[Your instructions]: Please copy, exactly as they appear below, the lines from the one containing "6N k_B T \\" through the one containing "and $Q_j = k_B T t_d^2$".

─── Data excerpts ───

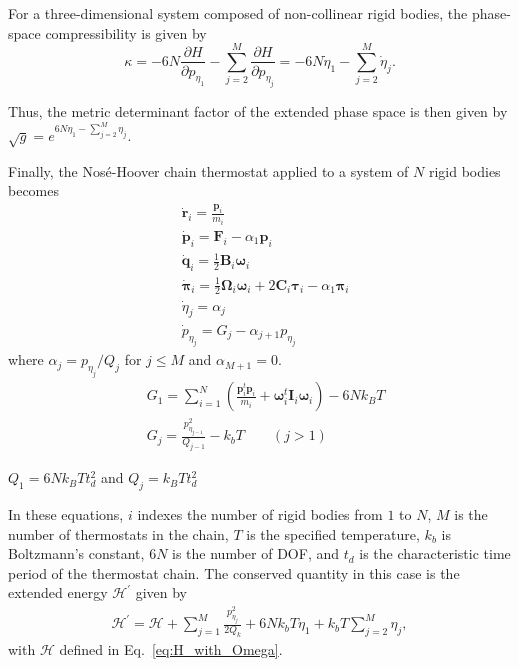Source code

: \documentclass[aip,jcp,reprint,amsmath,amssymb,amsfont]{revtex4-1}
\newcommand{\mt}[1]{\boldsymbol{\mathbf{#1}}}           %
\newcommand{\vt}[1]{\boldsymbol{\mathbf{#1}}}           %
\newcommand{\tr}[1]{#1^t}                               %
\newcommand{\diff}[2]{\dfrac{\partial #1}{\partial #2}} %
\begin{document}
For a three-dimensional system composed of non-collinear rigid bodies, the phase-space compressibility is given by\cite{Tuckerman2010}
\[
\kappa = -6N \diff{H}{p_{\eta_1}} - \sum_{j=2}^M \diff{H}{p_{\eta_j}} = -6N \dot{\eta}_1 - \sum_{j=2}^M \dot{\eta}_j.
\]

Thus, the metric determinant factor of the extended phase space is then given by $\sqrt{g} = e^{6N \eta_1 - \sum_{j=2}^M \eta_j}$.\cite{Tuckerman_1999, Tuckerman2001}


Finally, the Nos\'{e}-Hoover chain thermostat applied to a system of $N$ rigid bodies becomes
\begin{subequations}
\label{eq:nhc_system}
\begin{align}
&\dot{\vt r}_i = \frac{{\vt p}_i}{m_i} \\ 
&\dot{\vt p}_i = {\vt F}_i - \alpha_1 \vt p_i \\
&\dot{\vt q}_i = \frac{1}{2} \mt B_i \vt \omega_i \\
&\dot{\vt \pi}_i = \frac{1}{2} \mt \Omega_i \vt \omega_i + 2 \mt C_i \vt \tau_i - \alpha_1 \vt \pi_i \\
&\dot{\eta}_j = \alpha_j \\
&{\dot p}_{\eta_j} = G_j - \alpha_{j+1} p_{\eta_j}
\end{align}
\end{subequations}
where $\alpha_j = {p_{\eta_j}}/{Q_j}$ for $j \leq M$ and $\alpha_{M+1} = 0$.
\begin{align*}
&G_1 = \sum_{i=1}^N \left( \frac{\tr{\vt p}_i{\vt p}_i}{m_i} + \tr{\vt \omega}_i \mt I_i \vt \omega_i \right) - 6N k_B T \\
&G_j = \frac{p_{\eta_{j-1}}^2}{Q_{j-1}} - k_b T \qquad (j > 1)
\end{align*}

$Q_1 = 6 N k_B T t_d^2$ and $Q_j = k_B T t_d^2$

In these equations, $i$ indexes the number of rigid bodies from $1$ to $N$, $M$ is the number of thermostats in the chain, $T$ is the specified temperature, $k_b$ is Boltzmann's constant, $6N$ is the number of DOF, and $t_d$ is the characteristic time period of the thermostat chain. The conserved quantity in this case is the extended energy $\mathcal{H}^\prime$ given by
\begin{align*}
\mathcal{H}^\prime = \mathcal{H} + \sum_{j=1}^{M}\frac{p_{\eta_j}^2}{2Q_k} + 6Nk_bT\eta_1 + k_bT\sum_{j=2}^M \eta_j,
\end{align*}
with $\mathcal{H}$ defined in Eq.~\ref{eq:H_with_Omega}. 
\end{document}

───

[Reply to the task]:
&G_1 = \sum_{i=1}^N \left( \frac{\tr{\vt p}_i{\vt p}_i}{m_i} + \tr{\vt \omega}_i \mt I_i \vt \omega_i \right) - 6N k_B T \\
&G_j = \frac{p_{\eta_{j-1}}^2}{Q_{j-1}} - k_b T \qquad (j > 1)
\end{align*}

$Q_1 = 6 N k_B T t_d^2$ and $Q_j = k_B T t_d^2$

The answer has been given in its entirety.